Ce jeudi 14 juillet 2022, en Côte d’Ivoire, le président Alassane Ouattara reçoit ses prédécesseurs Henri Konan Bédié et Laurent Gbagbo. Cette rencontre avait été évoquée durant le dialogue politique organisé en début d’année. Elle doit servir à faire avancer la réconciliation après les crises de 2010-2011 puis 2020, mais également préparer les prochains scrutins de 2023 jusqu’à la présidentielle de 2025.
La dernière entrevue des « trois grands », comme certains les appellent, c’était il y a plus de dix ans. C’était avant le premier tour de la présidentielle 2010. Ce nouveau mini-sommet entre Alassane Ouattara, Laurent Gbagbo et Henri Konan Bédié reste néanmoins « un classique » pour l’historien et enseignant Arthur Banga. Il explique que ce genre de réunions :
« Ça a toujours eu lieu en Côte d’Ivoire, souvenez-vous à la fin des années 1980 déjà, la célèbre rencontre Laurent Gbagbo et Félix Houphouët-Boigny. Et puis tout au long de la crise, d’abord les sommets des quatre grands, quand Robert Gueï était vivant. Ensuite Ouattara, Bédié, Gbagbo se rencontraient souvent autour des accords. Ce sont des rencontres qu’on a souvent dans les périodes de tension, qui pour certaines débouchent sur l’accélération du processus de paix, mais qui n’ont pas empêché quand même le pays de sombrer », détaille Arthur Banga.

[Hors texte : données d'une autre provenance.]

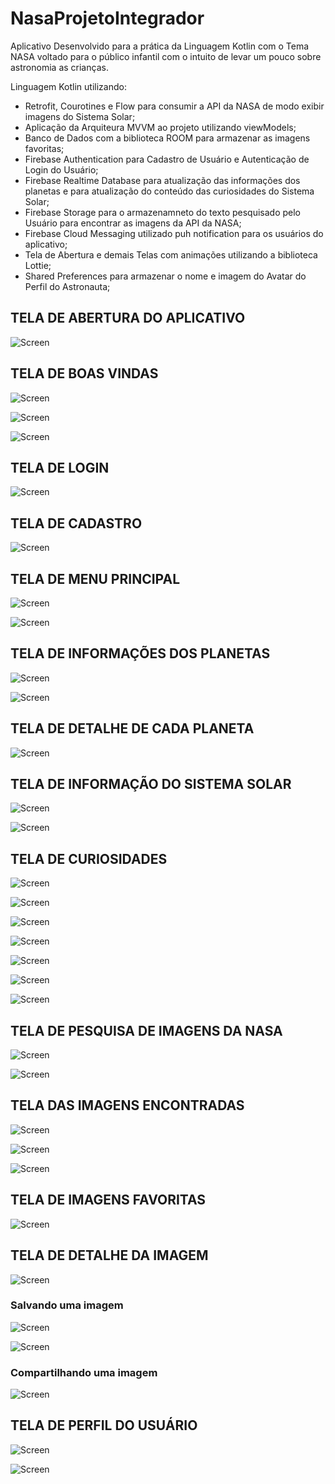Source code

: # NasaProjetoIntegrador
Aplicativo Desenvolvido para a prática da Linguagem Kotlin com o Tema NASA voltado para o público infantil com o intuito de levar um pouco sobre astronomia as crianças. 

Linguagem Kotlin utilizando:
- Retrofit, Courotines e Flow para consumir a API da NASA de modo exibir imagens do Sistema Solar;
- Aplicação da Arquiteura MVVM ao projeto utilizando viewModels;
- Banco de Dados com a biblioteca ROOM para armazenar as imagens favoritas;
- Firebase Authentication para Cadastro de Usuário e Autenticação de Login do Usuário;
- Firebase Realtime Database para atualização das informações dos planetas e para atualização do conteúdo das curiosidades do Sistema Solar;
- Firebase Storage para o armazenamneto do texto pesquisado pelo Usuário para encontrar as imagens da API da NASA;
- Firebase Cloud Messaging utilizado puh notification para os usuários do aplicativo;
- Tela de Abertura e demais Telas com animações utilizando a biblioteca Lottie;
- Shared Preferences para armazenar o nome e imagem do Avatar do Perfil do Astronauta; 

## TELA DE ABERTURA DO APLICATIVO

![Screen](screen/01_abertura.png)

## TELA DE BOAS VINDAS

![Screen](screen/02_telas_boas_vindas.png)

![Screen](screen/03_telas_boas_vindas.png)

![Screen](screen/04_telas_boas_vindas.png)

## TELA DE LOGIN

![Screen](screen/05_tela_login.png)

## TELA DE CADASTRO

![Screen](screen/05A_tela_login.png)

## TELA DE MENU PRINCIPAL

![Screen](screen/06_menu_principal.png)

![Screen](screen/07_menu_principal.png)

## TELA DE INFORMAÇÕES DOS PLANETAS

![Screen](screen/23_detalhe_planeta.jpg)

![Screen](screen/24_detalhe_planeta.jpg)

## TELA DE DETALHE DE CADA PLANETA

![Screen](screen/16_detalhe_planeta.png)

## TELA DE INFORMAÇÃO DO SISTEMA SOLAR

![Screen](screen/09_sistema_solar.jpg)

![Screen](screen/09A_sistema_solar.jpg)

## TELA DE CURIOSIDADES

![Screen](screen/10_curiosidades.jpg)

![Screen](screen/10A_curiosidades.jpg)

![Screen](screen/10B_curiosidades.jpg)

![Screen](screen/10C_curiosidades.jpg)

![Screen](screen/10D_curiosidades.jpg)

![Screen](screen/10E_curiosidades.jpg)

![Screen](screen/10F_curiosidades.jpg)

## TELA DE PESQUISA DE IMAGENS DA NASA

![Screen](screen/11_pesquisa.png)

![Screen](screen/12_pesquisa.png)

## TELA DAS IMAGENS ENCONTRADAS

![Screen](screen/13_imagens.png)

![Screen](screen/14_imagens.png)

![Screen](screen/19_imagem_favoritada.png)

## TELA DE IMAGENS FAVORITAS

![Screen](screen/15_favoritas.png)

## TELA DE DETALHE DA IMAGEM

![Screen](screen/16_detalhe_imagem.png)

### Salvando uma imagem

![Screen](screen/17_salvar_imagem.png)

![Screen](screen/18_imagem_salva.png)

### Compartilhando uma imagem

![Screen](screen/22_compartilhar.png)

## TELA DE PERFIL DO USUÁRIO

![Screen](screen/20_perfil.png)

![Screen](screen/21_perfil.png)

Trois leaders omniprésents
Au menu des discussions, les prisonniers « politiques », arrêtés durant les crises électorales de 2010-2011 et 2020. Mais aussi l’environnement des élections locales de 2023 et présidentielle de 2025.
Pour Geoffroy Julien Kouao, politologue et essayiste, ce dernier scrutin et son déroulement reste l’échéance la plus cruciale. Selon lui, les trois hommes sont « omniprésents ».
Ils font et défont la météo politique ivoirienne. La question de la fracture politique tourne autour de la question de l’accession au pouvoir. Toutes les crises ivoiriennes partent de l’élection présidentielle. Ces trois personnalités doivent donc s’entendre sur le cadre. Est-ce qu’elles seront candidates ? Est-ce qu’il y a lieu de revoir le code électoral et la Constitution, mais surtout voir le cadre institutionnel, avec la Commission électorale ? Cet organe doit-il être entre les mains des partis politiques, ou revenir exclusivement à la société civile ? Et la question de l’arbitre du jeu électoral, c’est-à-dire le Conseil constitutionnel. Est-ce qu’il faut redéfinir la composition, permettre une plus grande neutralité de cette institution ? Ce sont des questions inaugurales que devraient traiter les trois personnalités politiques.
Faire la vérité
Mais certains craignent que cette sorte de sommet entre les trois piliers de la vie politique ivoirienne ne soit justement trop politique et n’aborde finalement pas certaines questions pourtant fondamentales pour une réconciliation durable. « Le talon d’Achille de la Côte d’Ivoire post-crise, c’est de n’avoir pas fait la vérité. Il y a eu une justice qui s’est déroulée sous un angle un peu partial, et elle n’a pas traité jusqu’au fond toutes les responsabilités. Et nous avons bien peur que si effectivement cette question n’a pas été traitée, et que nous passons rapidement à une sorte de pardon politique sans explication, cela risque de fournir les graines d’une prochaine instabilité », prévient Fahiraman Rodrigue Koné, chercheur principal à l’Institut d’études en sécurité.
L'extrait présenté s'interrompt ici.